= Shobhan Bantwal =

Indian American writer

Shobhan Bantwal (born 1951) is an Indian American writer. She is a recipient of the Golden Leaf Award for Best Debut Book.

==Early life and education==
Bantwal was born in Belgaum, India to a large Hindu family. She studied sociology at Karnatak University in Dharwad, and earned both her bachelor's and master's degrees there. Bantwal married her husband in an arranged marriage and the couple moved to New Jersey in the United States in 1974. She continued her studies in the U.S., and received an M.A. in Public Administration from Rider University.

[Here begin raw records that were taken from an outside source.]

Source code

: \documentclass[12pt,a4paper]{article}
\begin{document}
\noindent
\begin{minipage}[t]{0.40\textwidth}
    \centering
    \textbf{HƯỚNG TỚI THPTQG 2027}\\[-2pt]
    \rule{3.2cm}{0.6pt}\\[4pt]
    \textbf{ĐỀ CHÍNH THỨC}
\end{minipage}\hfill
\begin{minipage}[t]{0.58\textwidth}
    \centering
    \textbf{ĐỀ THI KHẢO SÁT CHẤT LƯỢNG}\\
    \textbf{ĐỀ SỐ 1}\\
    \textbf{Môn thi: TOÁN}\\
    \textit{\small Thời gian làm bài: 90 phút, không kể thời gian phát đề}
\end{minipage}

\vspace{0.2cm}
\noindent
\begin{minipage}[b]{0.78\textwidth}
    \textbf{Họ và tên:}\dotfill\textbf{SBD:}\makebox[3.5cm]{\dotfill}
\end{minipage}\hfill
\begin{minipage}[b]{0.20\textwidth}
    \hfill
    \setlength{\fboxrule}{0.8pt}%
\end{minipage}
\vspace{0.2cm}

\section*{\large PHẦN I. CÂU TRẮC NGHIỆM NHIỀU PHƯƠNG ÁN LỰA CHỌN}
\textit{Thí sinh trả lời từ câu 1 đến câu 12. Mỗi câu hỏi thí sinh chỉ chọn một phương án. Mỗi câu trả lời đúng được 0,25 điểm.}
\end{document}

After completing that degree, Bantwal began a job at the New Jersey Department of Labor, where she would work for the next 19 years. She currently resides in Arizona.

==Career==
Bantwal began writing in 2002 at the age of 50. Her books include The Dowry Bride (2007), The Forbidden Daughter (2008), The Sari Shop Widow (2009), The Unexpected Son (2010), The Full Moon Bride (2011), and The Reluctant Matchmaker (2012), all published by Kensington Books. Her books have been published in India by Fingerprint Publishing. She writes stories about contemporary Indian women and romance, and has described her style as "Bollywood in a book". Bantwal's plots feature women's issues like arranged marriages, cross-cultural stories from the Indian diaspora, and New Jersey settings. She has received some criticism for her focus on commercial and genre fiction, but she sees her books as a useful way to introduce a consciousness of cultural issues, especially those that affect women, to large audiences. Bantwal's short stories have been published in Romantic Times, India Abroad, Little India, India Currents, and New Woman.

==Awards==
She won the Golden Leaf Award for Best Debut Book in 2008.